# What you need to do
Copy out each line of the data holding "launching".

# Data items
=======

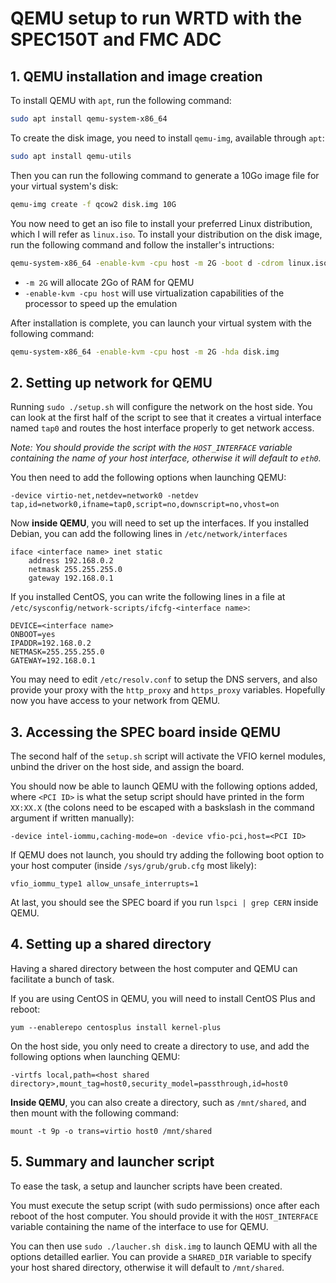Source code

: # QEMU setup to run WRTD with the SPEC150T and FMC ADC

## 1. QEMU installation and image creation

To install QEMU with `apt`, run the following command:
```bash
sudo apt install qemu-system-x86_64
```

To create the disk image, you need to install `qemu-img`, available through `apt`:
```bash
sudo apt install qemu-utils
```
Then you can run the following command to generate a 10Go image file for your virtual system's disk:
```bash
qemu-img create -f qcow2 disk.img 10G
```

You now need to get an iso file to install your preferred Linux distribution, which I will refer as `linux.iso`.
To install your distribution on the disk image, run the following command and follow the installer's intructions:
```bash
qemu-system-x86_64 -enable-kvm -cpu host -m 2G -boot d -cdrom linux.iso -hda disk.img
```
- `-m 2G` will allocate 2Go of RAM for QEMU
- `-enable-kvm -cpu host` will use virtualization capabilities of the processor to speed up the emulation

After installation is complete, you can launch your virtual system with the following command:
```bash
qemu-system-x86_64 -enable-kvm -cpu host -m 2G -hda disk.img
```

## 2. Setting up network for QEMU

Running `sudo ./setup.sh` will configure the network on the host side. You can look at the first half of the script to see that it creates a virtual interface named `tap0` and routes the host interface properly to get network access.

_Note: You should provide the script with the `HOST_INTERFACE` variable containing the name of your host interface, otherwise it will default to `eth0`._

You then need to add the following options when launching QEMU:
```
-device virtio-net,netdev=network0 -netdev tap,id=network0,ifname=tap0,script=no,downscript=no,vhost=on 
```

Now **inside QEMU**, you will need to set up the interfaces.
If you installed Debian, you can add the following lines in `/etc/network/interfaces`
```
iface <interface name> inet static
	address 192.168.0.2
	netmask 255.255.255.0
	gateway 192.168.0.1
```
If you installed CentOS, you can write the following lines in a file at `/etc/sysconfig/network-scripts/ifcfg-<interface name>`:
```
DEVICE=<interface name>
ONBOOT=yes
IPADDR=192.168.0.2
NETMASK=255.255.255.0
GATEWAY=192.168.0.1
```

You may need to edit `/etc/resolv.conf` to setup the DNS servers, and also provide your proxy with the `http_proxy` and `https_proxy` variables.
Hopefully now you have access to your network from QEMU.

## 3. Accessing the SPEC board inside QEMU
The second half of the `setup.sh` script will activate the VFIO kernel modules, unbind the driver on the host side, and assign the board.

You should now be able to launch QEMU with the following options added, where `<PCI ID>` is what the setup script should have printed in the form `XX:XX.X` (the colons need to be escaped with a baskslash in the command argument if written manually):
```
-device intel-iommu,caching-mode=on -device vfio-pci,host=<PCI ID>
```

If QEMU does not launch, you should try adding the following boot option to your host computer (inside `/sys/grub/grub.cfg` most likely):
```
vfio_iommu_type1 allow_unsafe_interrupts=1
```

At last, you should see the SPEC board if you run `lspci | grep CERN` inside QEMU.

## 4. Setting up a shared directory
Having a shared directory between the host computer and QEMU can facilitate a bunch of task.

If you are using CentOS in QEMU, you will need to install CentOS Plus and reboot:
```
yum --enablerepo centosplus install kernel-plus
```

On the host side, you only need to create a directory to use, and add the following options when launching QEMU:
```
-virtfs local,path=<host shared directory>,mount_tag=host0,security_model=passthrough,id=host0
```

**Inside QEMU**, you can also create a directory, such as `/mnt/shared`, and then mount with the following command:
```
mount -t 9p -o trans=virtio host0 /mnt/shared
```

## 5. Summary and launcher script
To ease the task, a setup and launcher scripts have been created.

You must execute the setup script (with sudo permissions) once after each reboot of the host computer.
You should provide it with the `HOST_INTERFACE` variable containing the name of the interface to use for QEMU.

You can then use `sudo ./laucher.sh disk.img` to launch QEMU with all the options detailled earlier.
You can provide a `SHARED_DIR` variable to specify your host shared directory, otherwise it will default to `/mnt/shared`.
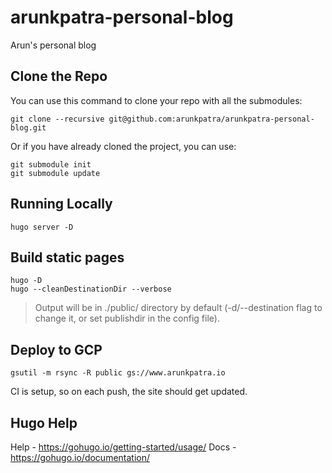 # arunkpatra-personal-blog
Arun's personal blog

## Clone the Repo

You can use this command to clone your repo with all the submodules:
``` 
git clone --recursive git@github.com:arunkpatra/arunkpatra-personal-blog.git
```

Or if you have already cloned the project, you can use:

``` 
git submodule init
git submodule update
```
## Running Locally
``` 
hugo server -D
```
## Build static pages

``` 
hugo -D
hugo --cleanDestinationDir --verbose
```
> Output will be in ./public/ directory by default (-d/--destination flag to change it, or set publishdir in the config file).

## Deploy to GCP

``` 
gsutil -m rsync -R public gs://www.arunkpatra.io
```

CI is setup, so on each push, the site should get updated.

## Hugo Help

Help - https://gohugo.io/getting-started/usage/
Docs - https://gohugo.io/documentation/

=======

# Completed exercise
You then need to add the following options when launching QEMU:
On the host side, you only need to create a directory to use, and add the following options when launching QEMU:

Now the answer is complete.